More broadly, this build marks the transition from the tuning phase to the stabilization phase. After pitune4 was deployed and tested, the user would confirm it "seemed to work well" and ask to commit. The assistant would then shift focus to production deployment infrastructure — building the main Dockerfile, configuring default memory budgets for vast.ai environments, and setting up the system for long-term operation. The pitune4 build was the last tuning iteration; after it, the PI controller parameters and synthesis concurrency cap would be considered stable and ready for production.

Assumptions and Knowledge Required

To fully understand this message, one needs substantial domain knowledge spanning multiple areas. First, an understanding of Docker build mechanics — the significance of --no-cache, the role of BuildKit, the meaning of layer export and image SHA writing. Second, familiarity with the cuzk codebase and its architecture: the pipeline path, the synthesis dispatcher, the GPU worker loop, the PI controller for dispatch pacing, and the memory budget system. Third, knowledge of the deployment environment: a remote machine with 755 GiB of RAM, NVIDIA GPUs, and a vast.ai-like configuration. Fourth, understanding of the tuning history — what pitune1 through pitune3 tried and why they fell short.

The assistant made several assumptions in this message. It assumed that the Docker build environment was properly configured with BuildKit support, that the Dockerfile.cuzk-rebuild was present and correct, that the build context (the . directory) contained the updated source code, and that the resulting image would be functional. It also assumed that the user's "deploy" command implied building a new image rather than reusing an existing one — a reasonable interpretation given the iterative nature of the tuning process.

No obvious mistakes are visible in this message. The build completed successfully, the tagging was consistent with the established convention, and the output was appropriately filtered for readability. The only potential concern is the use of --no-cache, which increases build time and resource usage — but this was a deliberate trade-off for correctness after multiple iterations of code changes.

Conclusion

Message [msg 3672] is a study in how seemingly mundane infrastructure commands can carry profound significance in the right context.
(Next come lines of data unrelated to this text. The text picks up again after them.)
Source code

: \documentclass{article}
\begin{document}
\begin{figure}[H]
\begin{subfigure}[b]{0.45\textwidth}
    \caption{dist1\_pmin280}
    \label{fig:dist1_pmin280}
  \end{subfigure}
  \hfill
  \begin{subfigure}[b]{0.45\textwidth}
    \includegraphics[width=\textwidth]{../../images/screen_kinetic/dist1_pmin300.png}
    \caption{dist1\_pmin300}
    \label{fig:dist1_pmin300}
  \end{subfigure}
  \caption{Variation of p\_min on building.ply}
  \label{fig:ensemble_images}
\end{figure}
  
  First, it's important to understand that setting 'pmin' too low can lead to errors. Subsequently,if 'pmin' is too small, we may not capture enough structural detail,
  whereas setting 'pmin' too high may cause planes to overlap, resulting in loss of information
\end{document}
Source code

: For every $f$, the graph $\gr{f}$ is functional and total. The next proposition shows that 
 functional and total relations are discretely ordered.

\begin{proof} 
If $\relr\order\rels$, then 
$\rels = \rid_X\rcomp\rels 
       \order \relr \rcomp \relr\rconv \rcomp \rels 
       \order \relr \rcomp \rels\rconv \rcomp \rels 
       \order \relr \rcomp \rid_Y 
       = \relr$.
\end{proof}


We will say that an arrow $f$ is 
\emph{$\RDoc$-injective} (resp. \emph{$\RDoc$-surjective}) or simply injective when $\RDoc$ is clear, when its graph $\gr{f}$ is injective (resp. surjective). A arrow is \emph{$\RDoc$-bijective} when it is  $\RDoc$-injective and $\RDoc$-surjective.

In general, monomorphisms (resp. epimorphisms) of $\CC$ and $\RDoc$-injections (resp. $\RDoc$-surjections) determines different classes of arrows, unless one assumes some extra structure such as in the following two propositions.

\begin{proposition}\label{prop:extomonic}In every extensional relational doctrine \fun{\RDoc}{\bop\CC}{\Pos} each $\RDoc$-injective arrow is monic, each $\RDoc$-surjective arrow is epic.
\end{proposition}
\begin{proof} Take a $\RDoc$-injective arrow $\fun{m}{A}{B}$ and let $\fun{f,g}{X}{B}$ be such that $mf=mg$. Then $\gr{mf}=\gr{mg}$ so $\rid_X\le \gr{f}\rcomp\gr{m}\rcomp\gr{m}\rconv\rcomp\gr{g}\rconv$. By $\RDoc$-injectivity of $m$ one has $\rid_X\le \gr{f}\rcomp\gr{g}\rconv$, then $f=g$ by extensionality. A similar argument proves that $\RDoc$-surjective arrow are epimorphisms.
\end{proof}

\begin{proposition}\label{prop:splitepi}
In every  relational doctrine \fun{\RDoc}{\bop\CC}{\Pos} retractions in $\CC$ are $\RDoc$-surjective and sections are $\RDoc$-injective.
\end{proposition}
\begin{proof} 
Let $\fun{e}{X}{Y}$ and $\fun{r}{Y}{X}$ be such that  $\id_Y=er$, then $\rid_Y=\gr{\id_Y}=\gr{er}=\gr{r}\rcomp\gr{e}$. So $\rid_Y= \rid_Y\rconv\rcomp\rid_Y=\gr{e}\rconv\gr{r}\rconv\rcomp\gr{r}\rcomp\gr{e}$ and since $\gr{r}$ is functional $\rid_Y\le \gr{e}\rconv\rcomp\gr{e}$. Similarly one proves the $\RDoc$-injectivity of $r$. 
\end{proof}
A single Docker build command, executed in response to a one-word user instruction, represents the culmination of hours of debugging, tuning, and iteration on a complex GPU dispatch pipeline. The pitune4 image bundled together fixes for integral saturation, re-bootstrap spam, and synthesis concurrency contention — three interrelated problems that had been causing the system to oscillate between memory pressure stalls and idle GPU time. The clean build output, showing the image completing in 0.1 seconds, was the first signal that these changes had been successfully integrated and were ready for deployment. In the narrative of the coding session, this message is the pivot point between iterative tuning and production stabilization — the moment when the system's behavior was finally deemed acceptable and the focus shifted to making it durable.